Your goal> Below are the records; copy every line in them that holds the string "bit의".

Data extracts>
- - - -
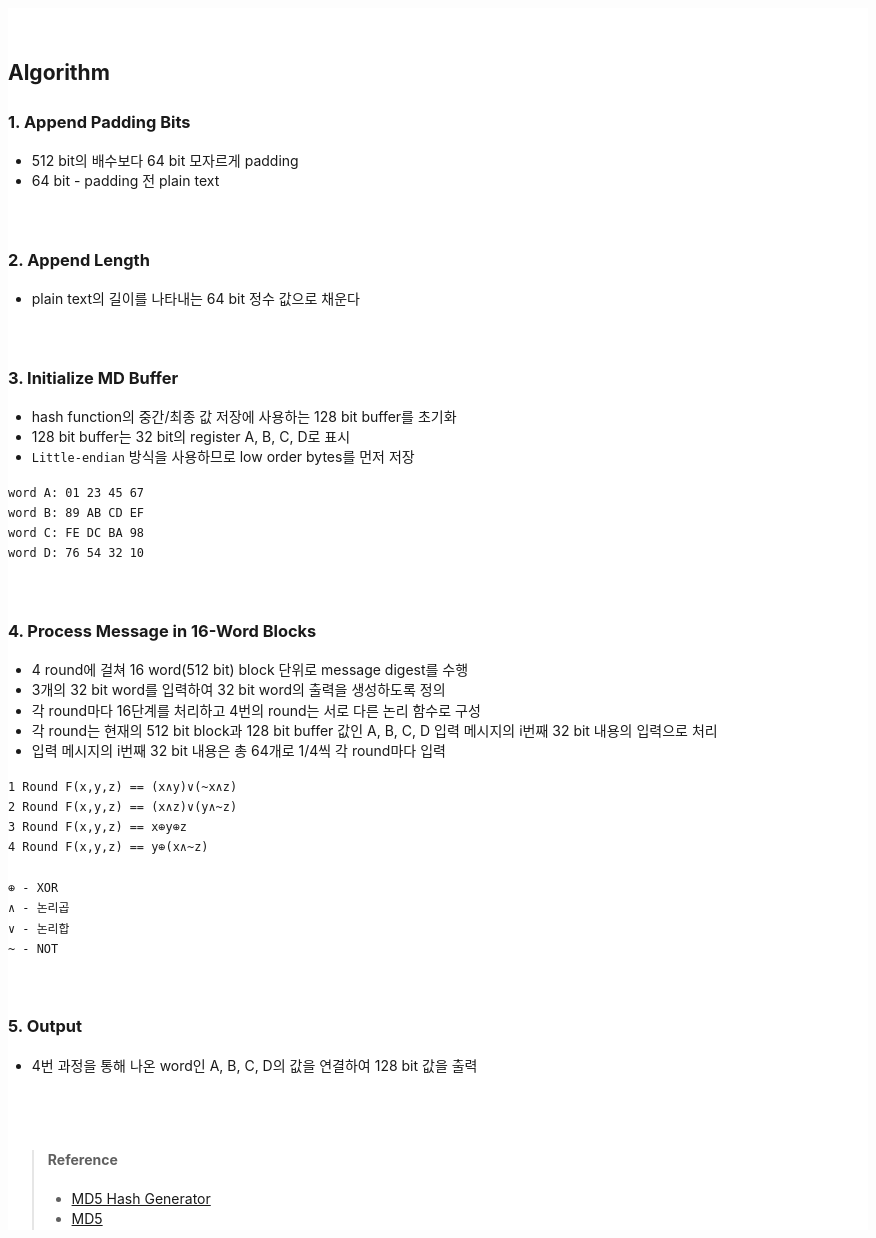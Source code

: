 <br>

## Algorithm

### 1. Append Padding Bits
* 512 bit의 배수보다 64 bit 모자르게 padding
* 64 bit - padding 전 plain text

<br>

### 2. Append Length
* plain text의 길이를 나타내는 64 bit 정수 값으로 채운다

<br>

### 3. Initialize MD Buffer
* hash function의 중간/최종 값 저장에 사용하는 128 bit buffer를 초기화
* 128 bit buffer는 32 bit의 register A, B, C, D로 표시
* `Little-endian` 방식을 사용하므로 low order bytes를 먼저 저장
```
word A: 01 23 45 67
word B: 89 AB CD EF
word C: FE DC BA 98
word D: 76 54 32 10
```

<br>

### 4. Process Message in 16-Word Blocks
* 4 round에 걸쳐 16 word(512 bit) block 단위로 message digest를 수행
* 3개의 32 bit word를 입력하여 32 bit word의 출력을 생성하도록 정의
* 각 round마다 16단계를 처리하고 4번의 round는 서로 다른 논리 함수로 구성
* 각 round는 현재의 512 bit block과 128 bit buffer 값인 A, B, C, D 입력 메시지의 i번째 32 bit 내용의 입력으로 처리
* 입력 메시지의 i번째 32 bit 내용은 총 64개로 1/4씩 각 round마다 입력
```
1 Round F(x,y,z) == (x∧y)∨(~x∧z)
2 Round F(x,y,z) == (x∧z)∨(y∧~z)
3 Round F(x,y,z) == x⊕y⊕z
4 Round F(x,y,z) == y⊕(x∧~z)

⊕ - XOR
∧ - 논리곱
∨ - 논리합
~ - NOT
```

<br>

### 5. Output
* 4번 과정을 통해 나온 word인 A, B, C, D의 값을 연결하여 128 bit 값을 출력

<br><br>

> #### Reference
> * [MD5 Hash Generator](https://www.md5hashgenerator.com)
> * [MD5](http://wiki.hash.kr/index.php/MD5)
- - - -
Answer box>
* 512 bit의 배수보다 64 bit 모자르게 padding
* 128 bit buffer는 32 bit의 register A, B, C, D로 표시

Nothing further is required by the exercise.